• _Your assignment_
In the data below, find each line carrying the string "label" and copy it out.

• _The data_

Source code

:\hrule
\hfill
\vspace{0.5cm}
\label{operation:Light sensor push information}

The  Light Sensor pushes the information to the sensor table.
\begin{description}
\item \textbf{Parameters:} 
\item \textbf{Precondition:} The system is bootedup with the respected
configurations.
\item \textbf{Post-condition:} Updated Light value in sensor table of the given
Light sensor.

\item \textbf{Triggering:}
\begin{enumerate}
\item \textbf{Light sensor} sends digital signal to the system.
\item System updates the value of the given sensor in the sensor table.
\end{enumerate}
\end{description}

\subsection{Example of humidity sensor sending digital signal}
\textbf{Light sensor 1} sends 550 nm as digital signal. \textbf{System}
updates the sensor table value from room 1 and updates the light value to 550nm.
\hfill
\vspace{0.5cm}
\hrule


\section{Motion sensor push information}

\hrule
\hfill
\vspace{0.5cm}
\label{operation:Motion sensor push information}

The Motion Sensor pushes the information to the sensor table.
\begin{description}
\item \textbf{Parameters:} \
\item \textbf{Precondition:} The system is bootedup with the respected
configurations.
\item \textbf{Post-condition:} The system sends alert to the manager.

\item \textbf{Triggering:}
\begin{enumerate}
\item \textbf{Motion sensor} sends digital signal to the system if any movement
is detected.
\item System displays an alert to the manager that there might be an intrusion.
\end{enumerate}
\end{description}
...
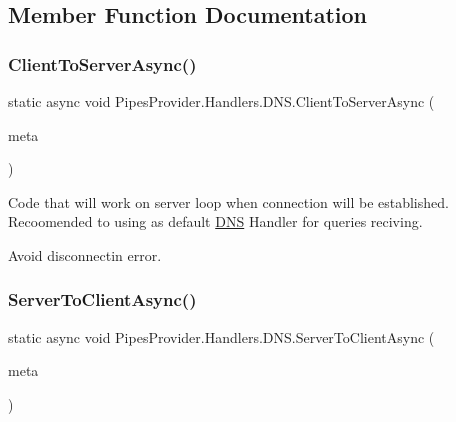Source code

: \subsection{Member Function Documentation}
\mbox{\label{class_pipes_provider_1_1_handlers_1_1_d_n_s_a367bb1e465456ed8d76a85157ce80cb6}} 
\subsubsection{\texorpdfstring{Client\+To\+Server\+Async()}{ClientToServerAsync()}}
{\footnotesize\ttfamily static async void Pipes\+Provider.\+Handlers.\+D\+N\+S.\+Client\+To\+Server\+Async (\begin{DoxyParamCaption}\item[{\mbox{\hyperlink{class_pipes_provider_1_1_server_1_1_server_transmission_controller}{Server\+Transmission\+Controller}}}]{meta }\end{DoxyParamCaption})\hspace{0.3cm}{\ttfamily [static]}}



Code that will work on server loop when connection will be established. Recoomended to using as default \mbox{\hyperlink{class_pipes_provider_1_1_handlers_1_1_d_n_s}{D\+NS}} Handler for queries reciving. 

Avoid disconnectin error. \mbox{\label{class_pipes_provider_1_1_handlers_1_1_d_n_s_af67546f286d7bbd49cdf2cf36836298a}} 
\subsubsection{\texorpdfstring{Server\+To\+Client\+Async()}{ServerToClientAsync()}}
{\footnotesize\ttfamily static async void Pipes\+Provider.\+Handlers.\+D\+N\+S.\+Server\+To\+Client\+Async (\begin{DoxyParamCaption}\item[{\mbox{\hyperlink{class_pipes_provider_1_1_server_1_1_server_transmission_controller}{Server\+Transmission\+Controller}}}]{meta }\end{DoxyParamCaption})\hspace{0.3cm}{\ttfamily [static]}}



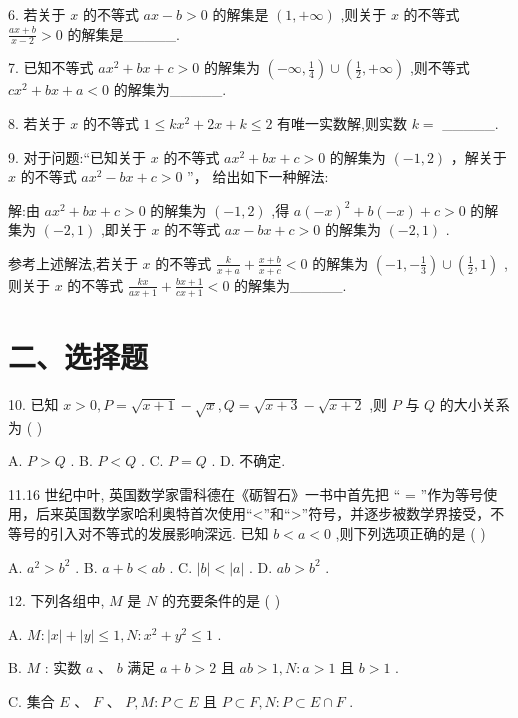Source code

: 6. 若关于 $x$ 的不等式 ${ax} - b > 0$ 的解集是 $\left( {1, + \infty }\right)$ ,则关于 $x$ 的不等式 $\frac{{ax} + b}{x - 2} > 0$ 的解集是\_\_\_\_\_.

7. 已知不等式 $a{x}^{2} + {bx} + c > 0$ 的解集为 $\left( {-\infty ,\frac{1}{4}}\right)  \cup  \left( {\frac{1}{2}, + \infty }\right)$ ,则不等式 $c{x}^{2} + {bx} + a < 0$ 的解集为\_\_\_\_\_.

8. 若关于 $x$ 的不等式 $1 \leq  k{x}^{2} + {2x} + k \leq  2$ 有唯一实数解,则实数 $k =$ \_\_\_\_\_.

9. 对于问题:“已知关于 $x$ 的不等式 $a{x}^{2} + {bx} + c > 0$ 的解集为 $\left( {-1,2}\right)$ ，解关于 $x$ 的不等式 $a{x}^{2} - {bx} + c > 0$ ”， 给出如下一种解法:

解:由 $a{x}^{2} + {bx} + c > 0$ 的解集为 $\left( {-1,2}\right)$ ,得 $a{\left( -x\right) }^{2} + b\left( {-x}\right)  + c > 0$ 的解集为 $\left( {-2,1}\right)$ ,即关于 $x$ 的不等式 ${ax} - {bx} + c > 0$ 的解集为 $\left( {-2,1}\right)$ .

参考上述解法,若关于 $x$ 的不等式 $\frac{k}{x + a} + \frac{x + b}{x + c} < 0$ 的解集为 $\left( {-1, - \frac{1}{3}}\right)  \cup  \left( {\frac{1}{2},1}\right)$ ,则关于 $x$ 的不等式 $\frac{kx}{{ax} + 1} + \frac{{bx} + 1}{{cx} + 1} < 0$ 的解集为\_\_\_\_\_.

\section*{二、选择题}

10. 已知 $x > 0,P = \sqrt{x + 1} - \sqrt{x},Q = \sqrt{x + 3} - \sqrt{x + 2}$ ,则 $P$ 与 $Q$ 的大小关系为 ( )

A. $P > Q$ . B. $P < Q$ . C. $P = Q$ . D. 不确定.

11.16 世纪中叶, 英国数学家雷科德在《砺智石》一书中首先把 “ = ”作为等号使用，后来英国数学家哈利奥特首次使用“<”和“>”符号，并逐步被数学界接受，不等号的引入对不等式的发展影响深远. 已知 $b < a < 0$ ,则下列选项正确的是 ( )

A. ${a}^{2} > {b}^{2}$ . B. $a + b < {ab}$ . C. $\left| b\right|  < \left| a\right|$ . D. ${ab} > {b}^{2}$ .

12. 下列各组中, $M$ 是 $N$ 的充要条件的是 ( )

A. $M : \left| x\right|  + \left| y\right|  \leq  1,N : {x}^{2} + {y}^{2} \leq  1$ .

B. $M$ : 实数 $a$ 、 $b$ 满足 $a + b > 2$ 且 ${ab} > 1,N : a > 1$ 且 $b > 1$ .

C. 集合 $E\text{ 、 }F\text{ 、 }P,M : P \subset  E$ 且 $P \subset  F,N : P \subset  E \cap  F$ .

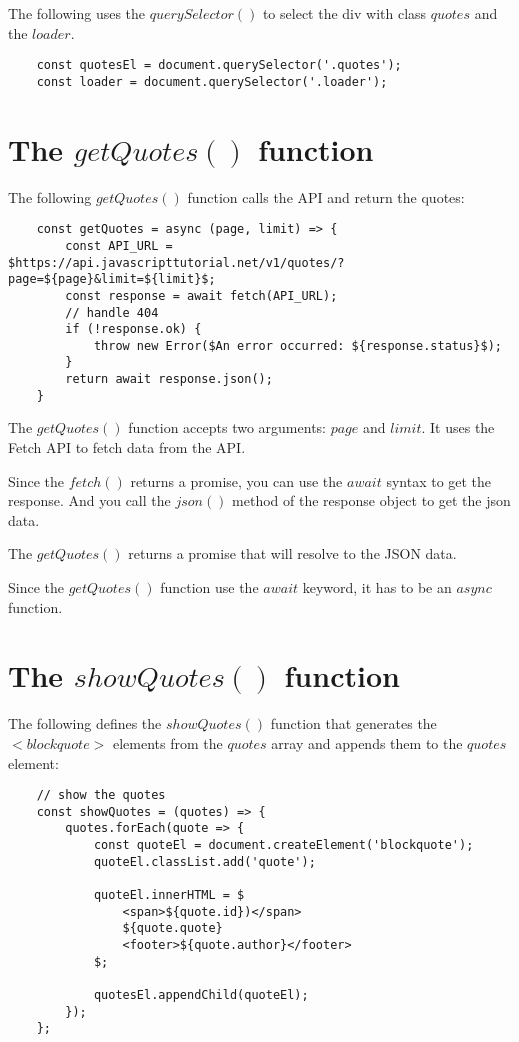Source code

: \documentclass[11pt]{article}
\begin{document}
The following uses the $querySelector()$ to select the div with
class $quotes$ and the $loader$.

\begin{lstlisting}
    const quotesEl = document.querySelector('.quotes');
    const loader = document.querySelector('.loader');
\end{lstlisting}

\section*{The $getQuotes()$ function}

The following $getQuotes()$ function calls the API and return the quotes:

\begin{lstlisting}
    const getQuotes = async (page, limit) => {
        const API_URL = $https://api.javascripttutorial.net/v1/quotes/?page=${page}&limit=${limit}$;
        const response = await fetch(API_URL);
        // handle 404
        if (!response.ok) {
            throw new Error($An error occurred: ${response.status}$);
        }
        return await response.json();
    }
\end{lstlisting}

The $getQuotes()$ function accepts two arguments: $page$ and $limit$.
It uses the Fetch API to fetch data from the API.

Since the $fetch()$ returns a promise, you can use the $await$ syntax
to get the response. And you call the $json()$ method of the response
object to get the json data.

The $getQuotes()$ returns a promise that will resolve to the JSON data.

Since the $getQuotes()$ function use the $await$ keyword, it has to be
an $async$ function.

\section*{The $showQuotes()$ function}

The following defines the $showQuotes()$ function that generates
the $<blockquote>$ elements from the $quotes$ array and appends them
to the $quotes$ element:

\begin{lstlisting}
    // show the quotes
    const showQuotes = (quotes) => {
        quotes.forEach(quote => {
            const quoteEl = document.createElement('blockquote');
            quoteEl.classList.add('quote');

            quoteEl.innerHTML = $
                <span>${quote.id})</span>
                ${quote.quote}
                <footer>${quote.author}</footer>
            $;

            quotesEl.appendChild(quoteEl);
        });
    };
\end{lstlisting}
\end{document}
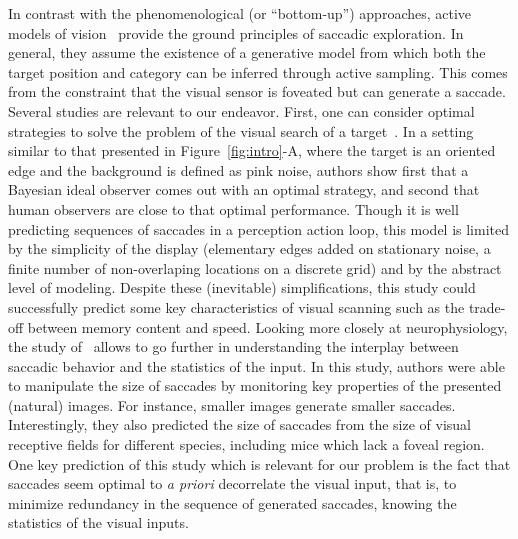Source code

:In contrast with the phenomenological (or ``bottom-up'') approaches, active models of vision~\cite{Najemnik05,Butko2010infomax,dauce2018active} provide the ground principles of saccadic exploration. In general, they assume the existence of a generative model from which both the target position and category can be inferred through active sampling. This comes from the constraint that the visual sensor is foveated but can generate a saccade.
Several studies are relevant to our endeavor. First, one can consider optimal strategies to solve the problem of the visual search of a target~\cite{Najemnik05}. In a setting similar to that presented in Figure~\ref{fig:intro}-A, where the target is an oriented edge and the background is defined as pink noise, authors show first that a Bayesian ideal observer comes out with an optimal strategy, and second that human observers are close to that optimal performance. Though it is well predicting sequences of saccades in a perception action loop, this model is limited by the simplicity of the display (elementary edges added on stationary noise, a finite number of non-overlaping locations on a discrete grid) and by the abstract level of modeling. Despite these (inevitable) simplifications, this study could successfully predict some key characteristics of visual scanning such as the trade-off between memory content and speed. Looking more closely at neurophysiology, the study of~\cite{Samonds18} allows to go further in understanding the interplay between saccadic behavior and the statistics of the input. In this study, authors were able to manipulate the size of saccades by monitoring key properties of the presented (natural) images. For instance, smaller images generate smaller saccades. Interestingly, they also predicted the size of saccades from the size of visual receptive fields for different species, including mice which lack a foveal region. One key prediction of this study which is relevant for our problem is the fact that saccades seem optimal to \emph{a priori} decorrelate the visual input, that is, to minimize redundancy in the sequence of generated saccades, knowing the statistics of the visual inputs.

• _Written response_
\label{operation:Light sensor push information}
\label{operation:Motion sensor push information}
\mbox{\label{class_pipes_provider_1_1_handlers_1_1_d_n_s_a367bb1e465456ed8d76a85157ce80cb6}} 
Avoid disconnectin error. \mbox{\label{class_pipes_provider_1_1_handlers_1_1_d_n_s_af67546f286d7bbd49cdf2cf36836298a}} 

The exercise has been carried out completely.